The Veggie Burger was good, but I had been waiting for that Whopper almost a week. While researching the story, I suffered from an occupational hazard familiar to trade journalists. A colleague used to call it McDonald’s Syndrome: When you’re writing a story on McDonald’s, you crave a Big Mac. I’ve been known to crave Kraft Macaroni & Cheese, Oreos, and Ben & Jerry’s (although that last one may not be job-related, come to think of it). One day I even lit out for my local BK between phone calls, but a freight train turned me back.
Thank God I’ve never worked the fast food beat. I’d be a walking heart attack.
At BK’s headquarters, head chef Peter Gibbons orchestrated the sampling from the back of the room. He’s a rotund fellow with a cheerful smile — just who you’d picture as the Keeper of the Recipe for the Whopper. Marketing chief Chris Clouser ribbed him (“Work on this brand every day, and you get to look like Peter”) and Gibbons grabbed his belly and laughed, “This is a big investment.”
Around noon, we all traipsed to the test kitchen to make our very own Whoppers. Each reporter there had a BK pro to talk us through it. “Mayo on the top bun,” said my coach. “Now, four pickles.”

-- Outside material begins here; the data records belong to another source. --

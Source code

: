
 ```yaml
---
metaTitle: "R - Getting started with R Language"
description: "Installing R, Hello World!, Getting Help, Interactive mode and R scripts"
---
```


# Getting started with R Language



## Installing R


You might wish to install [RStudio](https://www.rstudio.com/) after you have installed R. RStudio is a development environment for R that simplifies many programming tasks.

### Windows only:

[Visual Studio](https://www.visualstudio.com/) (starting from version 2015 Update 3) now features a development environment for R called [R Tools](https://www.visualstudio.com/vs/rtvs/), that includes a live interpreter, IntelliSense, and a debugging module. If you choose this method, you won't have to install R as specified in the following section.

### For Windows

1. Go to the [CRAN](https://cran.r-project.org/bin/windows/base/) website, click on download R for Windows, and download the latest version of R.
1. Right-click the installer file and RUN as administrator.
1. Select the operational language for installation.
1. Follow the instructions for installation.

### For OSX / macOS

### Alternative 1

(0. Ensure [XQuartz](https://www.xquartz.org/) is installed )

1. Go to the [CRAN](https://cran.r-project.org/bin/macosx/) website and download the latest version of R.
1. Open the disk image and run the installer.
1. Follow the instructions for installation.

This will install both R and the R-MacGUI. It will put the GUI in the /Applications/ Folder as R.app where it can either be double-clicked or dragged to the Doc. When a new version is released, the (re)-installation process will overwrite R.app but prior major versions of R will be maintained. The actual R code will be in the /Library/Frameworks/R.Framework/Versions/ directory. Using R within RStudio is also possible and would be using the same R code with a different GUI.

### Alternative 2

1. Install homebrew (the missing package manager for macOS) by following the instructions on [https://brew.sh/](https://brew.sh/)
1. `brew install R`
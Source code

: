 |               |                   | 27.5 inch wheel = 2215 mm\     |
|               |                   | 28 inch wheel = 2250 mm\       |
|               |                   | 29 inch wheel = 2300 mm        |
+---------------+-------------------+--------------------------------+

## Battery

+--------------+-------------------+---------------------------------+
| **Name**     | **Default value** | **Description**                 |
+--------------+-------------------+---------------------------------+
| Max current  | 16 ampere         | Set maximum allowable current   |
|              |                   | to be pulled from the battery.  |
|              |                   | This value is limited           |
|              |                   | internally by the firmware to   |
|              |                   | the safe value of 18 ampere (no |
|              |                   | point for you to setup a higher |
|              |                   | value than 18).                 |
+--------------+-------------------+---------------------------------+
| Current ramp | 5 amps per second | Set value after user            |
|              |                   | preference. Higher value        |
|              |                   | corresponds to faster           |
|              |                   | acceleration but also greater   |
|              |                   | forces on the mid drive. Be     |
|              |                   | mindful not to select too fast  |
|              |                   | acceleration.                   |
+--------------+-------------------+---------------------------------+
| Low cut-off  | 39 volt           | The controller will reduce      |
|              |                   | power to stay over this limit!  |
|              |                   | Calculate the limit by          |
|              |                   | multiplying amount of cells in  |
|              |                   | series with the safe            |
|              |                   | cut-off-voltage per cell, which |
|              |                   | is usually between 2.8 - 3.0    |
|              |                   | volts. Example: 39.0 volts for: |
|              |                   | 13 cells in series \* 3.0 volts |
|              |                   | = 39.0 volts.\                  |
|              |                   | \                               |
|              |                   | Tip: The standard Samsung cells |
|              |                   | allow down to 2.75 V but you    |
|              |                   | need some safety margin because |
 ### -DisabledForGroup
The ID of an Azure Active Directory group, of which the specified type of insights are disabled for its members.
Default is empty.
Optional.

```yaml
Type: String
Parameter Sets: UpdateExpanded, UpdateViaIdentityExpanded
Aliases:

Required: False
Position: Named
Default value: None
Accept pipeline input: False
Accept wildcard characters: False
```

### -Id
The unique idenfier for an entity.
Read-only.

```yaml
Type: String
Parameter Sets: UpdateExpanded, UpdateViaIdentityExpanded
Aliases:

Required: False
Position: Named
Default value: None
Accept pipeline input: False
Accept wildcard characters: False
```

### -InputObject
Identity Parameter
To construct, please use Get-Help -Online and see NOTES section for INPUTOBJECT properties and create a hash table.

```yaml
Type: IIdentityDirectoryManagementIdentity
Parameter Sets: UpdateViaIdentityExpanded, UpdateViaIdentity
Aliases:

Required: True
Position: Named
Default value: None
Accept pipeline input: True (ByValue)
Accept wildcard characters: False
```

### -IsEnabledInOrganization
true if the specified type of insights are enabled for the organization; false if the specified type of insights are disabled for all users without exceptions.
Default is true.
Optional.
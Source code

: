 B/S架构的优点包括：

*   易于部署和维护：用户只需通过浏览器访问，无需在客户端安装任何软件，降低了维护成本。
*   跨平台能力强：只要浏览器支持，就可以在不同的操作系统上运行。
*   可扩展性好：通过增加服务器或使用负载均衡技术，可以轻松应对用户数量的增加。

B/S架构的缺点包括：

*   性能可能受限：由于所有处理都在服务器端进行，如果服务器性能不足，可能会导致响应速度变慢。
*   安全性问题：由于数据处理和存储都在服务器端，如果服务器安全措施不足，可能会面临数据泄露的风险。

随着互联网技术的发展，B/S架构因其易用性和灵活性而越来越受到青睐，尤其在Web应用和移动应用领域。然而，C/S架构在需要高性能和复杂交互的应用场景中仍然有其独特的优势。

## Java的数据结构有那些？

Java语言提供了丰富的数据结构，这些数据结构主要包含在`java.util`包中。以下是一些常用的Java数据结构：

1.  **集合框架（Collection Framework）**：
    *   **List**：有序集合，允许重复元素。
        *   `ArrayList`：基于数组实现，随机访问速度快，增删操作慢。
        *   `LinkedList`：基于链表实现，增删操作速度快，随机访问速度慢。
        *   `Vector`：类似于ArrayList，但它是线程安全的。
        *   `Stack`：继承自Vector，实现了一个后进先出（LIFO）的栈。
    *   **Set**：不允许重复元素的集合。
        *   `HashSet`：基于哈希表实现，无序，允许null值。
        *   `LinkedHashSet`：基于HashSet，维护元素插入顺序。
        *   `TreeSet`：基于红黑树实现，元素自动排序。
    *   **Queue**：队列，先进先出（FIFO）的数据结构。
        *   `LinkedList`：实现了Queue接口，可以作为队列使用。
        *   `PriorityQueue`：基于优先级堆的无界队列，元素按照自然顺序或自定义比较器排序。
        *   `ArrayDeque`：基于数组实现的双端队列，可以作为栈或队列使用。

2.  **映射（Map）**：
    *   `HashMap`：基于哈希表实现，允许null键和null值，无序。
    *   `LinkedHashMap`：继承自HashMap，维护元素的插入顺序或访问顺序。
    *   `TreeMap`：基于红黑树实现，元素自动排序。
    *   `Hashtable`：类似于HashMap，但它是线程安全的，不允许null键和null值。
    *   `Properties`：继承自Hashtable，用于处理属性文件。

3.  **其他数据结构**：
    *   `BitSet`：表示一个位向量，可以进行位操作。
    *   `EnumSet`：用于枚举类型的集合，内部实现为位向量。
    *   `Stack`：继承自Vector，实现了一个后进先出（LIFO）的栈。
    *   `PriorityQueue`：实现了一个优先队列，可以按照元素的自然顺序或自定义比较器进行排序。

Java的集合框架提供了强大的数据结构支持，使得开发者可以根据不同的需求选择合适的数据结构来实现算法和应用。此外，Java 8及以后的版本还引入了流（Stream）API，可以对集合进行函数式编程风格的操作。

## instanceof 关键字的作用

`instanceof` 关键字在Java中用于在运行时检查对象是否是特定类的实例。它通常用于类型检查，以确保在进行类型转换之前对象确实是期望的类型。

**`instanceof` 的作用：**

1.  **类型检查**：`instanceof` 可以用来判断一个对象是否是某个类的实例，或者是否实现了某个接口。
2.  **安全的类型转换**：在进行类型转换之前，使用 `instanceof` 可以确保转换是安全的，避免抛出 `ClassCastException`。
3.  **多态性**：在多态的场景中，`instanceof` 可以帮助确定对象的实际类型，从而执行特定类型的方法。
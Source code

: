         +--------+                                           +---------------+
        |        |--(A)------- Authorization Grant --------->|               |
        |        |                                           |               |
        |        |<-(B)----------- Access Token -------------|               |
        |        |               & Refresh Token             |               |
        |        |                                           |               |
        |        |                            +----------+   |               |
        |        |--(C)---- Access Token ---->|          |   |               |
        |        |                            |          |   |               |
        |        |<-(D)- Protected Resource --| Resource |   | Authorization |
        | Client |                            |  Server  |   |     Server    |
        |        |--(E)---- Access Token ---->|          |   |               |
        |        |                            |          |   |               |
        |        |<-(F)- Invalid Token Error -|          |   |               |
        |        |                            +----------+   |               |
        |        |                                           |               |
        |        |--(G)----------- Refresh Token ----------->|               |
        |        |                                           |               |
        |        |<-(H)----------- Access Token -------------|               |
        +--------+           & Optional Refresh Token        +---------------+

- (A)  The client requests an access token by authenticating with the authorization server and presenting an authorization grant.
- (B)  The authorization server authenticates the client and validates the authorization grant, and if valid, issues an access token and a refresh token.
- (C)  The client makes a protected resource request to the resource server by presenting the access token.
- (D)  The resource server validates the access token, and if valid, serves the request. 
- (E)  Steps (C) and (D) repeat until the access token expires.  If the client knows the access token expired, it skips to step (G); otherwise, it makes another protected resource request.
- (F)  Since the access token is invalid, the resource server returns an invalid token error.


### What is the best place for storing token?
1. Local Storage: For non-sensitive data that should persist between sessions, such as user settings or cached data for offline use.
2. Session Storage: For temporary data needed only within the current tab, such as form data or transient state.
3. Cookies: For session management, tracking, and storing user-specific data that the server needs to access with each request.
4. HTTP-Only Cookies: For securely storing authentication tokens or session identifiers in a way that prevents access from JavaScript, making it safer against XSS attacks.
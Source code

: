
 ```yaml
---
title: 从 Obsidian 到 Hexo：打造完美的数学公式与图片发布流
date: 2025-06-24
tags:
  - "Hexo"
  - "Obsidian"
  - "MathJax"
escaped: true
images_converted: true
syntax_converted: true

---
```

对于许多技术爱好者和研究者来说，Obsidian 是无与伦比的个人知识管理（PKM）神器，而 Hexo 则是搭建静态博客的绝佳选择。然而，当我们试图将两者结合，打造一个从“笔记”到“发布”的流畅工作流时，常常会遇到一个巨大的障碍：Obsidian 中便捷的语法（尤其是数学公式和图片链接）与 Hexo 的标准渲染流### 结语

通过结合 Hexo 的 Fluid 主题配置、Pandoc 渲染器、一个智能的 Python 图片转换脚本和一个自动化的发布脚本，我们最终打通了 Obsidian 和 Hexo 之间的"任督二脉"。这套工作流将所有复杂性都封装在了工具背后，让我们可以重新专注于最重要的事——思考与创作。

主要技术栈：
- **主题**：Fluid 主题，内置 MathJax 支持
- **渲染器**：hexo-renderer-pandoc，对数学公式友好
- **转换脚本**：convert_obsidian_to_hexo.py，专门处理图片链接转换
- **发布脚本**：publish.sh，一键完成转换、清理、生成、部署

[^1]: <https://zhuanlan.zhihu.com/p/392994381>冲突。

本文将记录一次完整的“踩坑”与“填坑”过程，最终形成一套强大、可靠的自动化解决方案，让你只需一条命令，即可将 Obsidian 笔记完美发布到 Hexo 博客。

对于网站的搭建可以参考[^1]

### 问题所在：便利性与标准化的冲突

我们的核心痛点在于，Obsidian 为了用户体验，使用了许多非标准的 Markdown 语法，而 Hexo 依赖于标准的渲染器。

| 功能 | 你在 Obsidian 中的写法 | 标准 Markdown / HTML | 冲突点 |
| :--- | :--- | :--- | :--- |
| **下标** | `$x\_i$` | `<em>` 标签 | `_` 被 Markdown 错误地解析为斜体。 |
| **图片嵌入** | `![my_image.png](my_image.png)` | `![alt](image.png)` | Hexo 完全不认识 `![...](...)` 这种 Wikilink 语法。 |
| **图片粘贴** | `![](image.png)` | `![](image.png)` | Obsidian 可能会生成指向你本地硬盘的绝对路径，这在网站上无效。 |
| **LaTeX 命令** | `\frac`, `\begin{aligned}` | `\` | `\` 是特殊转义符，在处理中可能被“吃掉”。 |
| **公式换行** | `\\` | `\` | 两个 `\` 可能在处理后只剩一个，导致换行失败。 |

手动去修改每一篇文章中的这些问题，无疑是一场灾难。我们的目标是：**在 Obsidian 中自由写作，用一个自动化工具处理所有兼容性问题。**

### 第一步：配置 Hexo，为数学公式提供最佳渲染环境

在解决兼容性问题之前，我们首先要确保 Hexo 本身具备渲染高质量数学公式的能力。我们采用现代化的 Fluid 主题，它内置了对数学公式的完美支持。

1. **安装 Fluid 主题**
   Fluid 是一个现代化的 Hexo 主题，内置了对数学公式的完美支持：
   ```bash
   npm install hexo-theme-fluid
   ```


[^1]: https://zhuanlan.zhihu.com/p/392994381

“Nope,” I said. I hate pickles.
She couldn’t say “Have it your way” fast enough.
Lewis was across the room when I took my first bite.
“How’s your first Whopper?” he hollered.
I tried to bluster my way through as an old hand behind the Burger King counter, but Lewis had me dead to rights: I grew up a McDonald’s girl. I worked there as a kid, I met my high school sweetheart by the fries bin, I memorized the menu on family trips. I can tell you where all three McDonald’s were in the town where I grew up, but I can’t picture one Burger King. I don’t think I even tasted a Whopper until long after college.
Apparently I am making up for lost time. In Lenten fashion, I’ve been steering clear of junk food for several weeks. I even bought into Kellogg’s “Jump Start” suggestion: Replace lunch or dinner with a bowl of cereal, and lose up to six pounds in two weeks.
I’m not one to miss a meal, but I did swap ice cream for Cocoa Puffs as a late-night snack. I was feeling pretty virtuous.
Until Miami. Since then, I’ve had burgers on the brain. I ate a Whopper just before starting this column, freight trains be damned. I am astounded at the intensity of this attack.
It would be a long haul to convert McDonald’s customers one by one, but if my personal consumption is anything of a barometer, Burger King’s best marketing plan might be inviting everyone in America to Miami to sit down with Peter Gibbons.
That hot fudge brownie with a spoonful of vanilla shake is killer, by the way.